IMO this doesn't work. Timelike and null curves are two fundamentally distinct things, and I think they should be viewed that way.

I see the intuition that leads to the limit idea: in any particular inertial frame, if I look at timelike geodesics from the origin, (t, x) = (0, 0), to another surface of simultaneity, i.e., to various endpoints (t, x) with t always the same, their length gets shorter and shorter as their relative velocity approaches c (meaning x approaches t). So it's natural to think of a null geodesic lying on the light cone from the origin as a limit of those timelike geodesics as v -> c.

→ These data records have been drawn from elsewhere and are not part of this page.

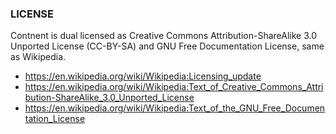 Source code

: ### LICENSE

Contnent is dual licensed as Creative Commons Attribution-ShareAlike 3.0 Unported License (CC-BY-SA) and GNU Free Documentation License, same as Wikipedia.

* https://en.wikipedia.org/wiki/Wikipedia:Licensing_update
* https://en.wikipedia.org/wiki/Wikipedia:Text_of_Creative_Commons_Attribution-ShareAlike_3.0_Unported_License
* https://en.wikipedia.org/wiki/Wikipedia:Text_of_the_GNU_Free_Documentation_License
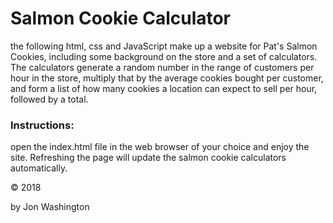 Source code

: # Salmon Cookie Calculator
the following html, css and JavaScript make up a website for Pat's Salmon Cookies, including some background on the store and a set of calculators. The calculators generate a random number in the range of customers per hour in the store, multiply that by the average cookies bought per customer, and form a list of how many cookies a location can expect to sell per hour, followed by a total.

### Instructions:
open the index.html file in the web browser of your choice and enjoy the site. Refreshing the page will update the salmon cookie calculators automatically.

&copy; 2018

by Jon Washington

However, this set of geodesics only looks natural in that particular frame. Pick any of the timelike geodesics with nonzero x, and transform to the frame where that geodesic is the time axis. Then there will be *another* set of timelike geodesics, all going from the origin (which remains the same event) to the surface of simultaneity (t', x') with varying x', which *also* approach zero length as v -> c in this new frame. So now it will seem like we have a completely different set of timelike geodesics, but with the *same* limit--because the light cone from the origin is invariant.

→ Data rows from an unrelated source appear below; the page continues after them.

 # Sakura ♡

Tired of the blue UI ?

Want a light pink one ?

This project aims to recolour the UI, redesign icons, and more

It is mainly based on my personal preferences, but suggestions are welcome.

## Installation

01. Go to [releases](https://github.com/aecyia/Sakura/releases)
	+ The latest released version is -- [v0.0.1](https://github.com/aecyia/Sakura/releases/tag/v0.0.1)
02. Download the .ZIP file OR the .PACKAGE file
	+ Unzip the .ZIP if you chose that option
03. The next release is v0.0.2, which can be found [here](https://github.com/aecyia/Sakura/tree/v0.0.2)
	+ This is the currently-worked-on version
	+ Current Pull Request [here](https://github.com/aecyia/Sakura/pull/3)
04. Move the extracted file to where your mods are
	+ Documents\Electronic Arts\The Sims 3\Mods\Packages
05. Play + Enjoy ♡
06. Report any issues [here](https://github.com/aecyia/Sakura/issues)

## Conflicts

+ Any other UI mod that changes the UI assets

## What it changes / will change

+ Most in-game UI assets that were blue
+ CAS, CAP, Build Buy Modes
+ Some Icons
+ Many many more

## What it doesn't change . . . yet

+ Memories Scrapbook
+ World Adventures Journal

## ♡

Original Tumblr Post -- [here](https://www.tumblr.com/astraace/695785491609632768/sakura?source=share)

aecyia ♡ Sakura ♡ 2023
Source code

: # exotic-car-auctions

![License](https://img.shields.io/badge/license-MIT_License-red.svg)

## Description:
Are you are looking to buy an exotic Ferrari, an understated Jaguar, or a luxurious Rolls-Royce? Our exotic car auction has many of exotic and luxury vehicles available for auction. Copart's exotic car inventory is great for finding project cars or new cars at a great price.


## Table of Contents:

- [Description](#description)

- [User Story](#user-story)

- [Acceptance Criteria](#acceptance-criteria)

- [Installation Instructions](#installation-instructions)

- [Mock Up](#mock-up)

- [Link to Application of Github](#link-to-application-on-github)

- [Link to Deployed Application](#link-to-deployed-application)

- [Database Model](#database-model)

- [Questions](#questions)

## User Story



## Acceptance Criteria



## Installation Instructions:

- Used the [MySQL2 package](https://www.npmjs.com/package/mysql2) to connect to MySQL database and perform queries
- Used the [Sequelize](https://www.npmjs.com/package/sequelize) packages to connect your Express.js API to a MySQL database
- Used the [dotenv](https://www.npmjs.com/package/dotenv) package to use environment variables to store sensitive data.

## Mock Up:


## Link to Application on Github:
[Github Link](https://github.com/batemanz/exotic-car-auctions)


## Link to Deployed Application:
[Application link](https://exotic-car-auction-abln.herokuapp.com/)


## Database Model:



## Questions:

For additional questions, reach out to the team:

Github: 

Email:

There is, of course, an invariant "natural" set of timelike geodesics corresponding to any particular one we pick: the set whose endpoints lie on the hyperbola t^2 - x^2 = tau^2, where tau is the proper time along the geodesic we pick. But of course these geodesics all have the *same* length; they do *not* approach any null geodesic as a limit, though they do appear to "point" closer and closer to the light cone in the particular frame we picked. But again, we can transform to any other frame and change the way all of the geodesics appear to "point".

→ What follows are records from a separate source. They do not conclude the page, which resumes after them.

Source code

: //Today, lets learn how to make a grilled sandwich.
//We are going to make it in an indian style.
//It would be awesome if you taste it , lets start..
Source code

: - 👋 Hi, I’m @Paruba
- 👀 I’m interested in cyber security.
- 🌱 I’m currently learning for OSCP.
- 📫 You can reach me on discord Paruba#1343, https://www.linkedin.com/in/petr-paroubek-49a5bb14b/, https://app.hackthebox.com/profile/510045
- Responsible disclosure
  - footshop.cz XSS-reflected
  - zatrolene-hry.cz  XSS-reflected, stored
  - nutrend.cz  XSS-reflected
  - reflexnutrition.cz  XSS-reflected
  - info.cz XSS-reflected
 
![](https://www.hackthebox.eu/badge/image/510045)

In sum, while the idea of null geodesics as a "limit" of timelike geodesics is intuitively appealing, I think it is best to resist this intuition, because it doesn't lead anywhere useful.
 
  • #118
Defining a limit on a space of paths requires you to define a topology on the space of paths. This is what topology is all about.

I think there are perfectly sensible topologies on the space of paths in which a null path is the limit of a sequence of timelike paths. Or spacelike paths, for that matter. These topologies, like the underlying manifold topology, are not induced from the pseudo-Riemannian metric.

However, as you point out, the proper time along the path will approach zero as the path approaches the limit. Therefore proper time is not a good parameter along null paths (which we already knew).
 
  • #119
PeterDonis said:
IMO this doesn't work. Timelike and null curves are two fundamentally distinct things, and I think they should be viewed that way.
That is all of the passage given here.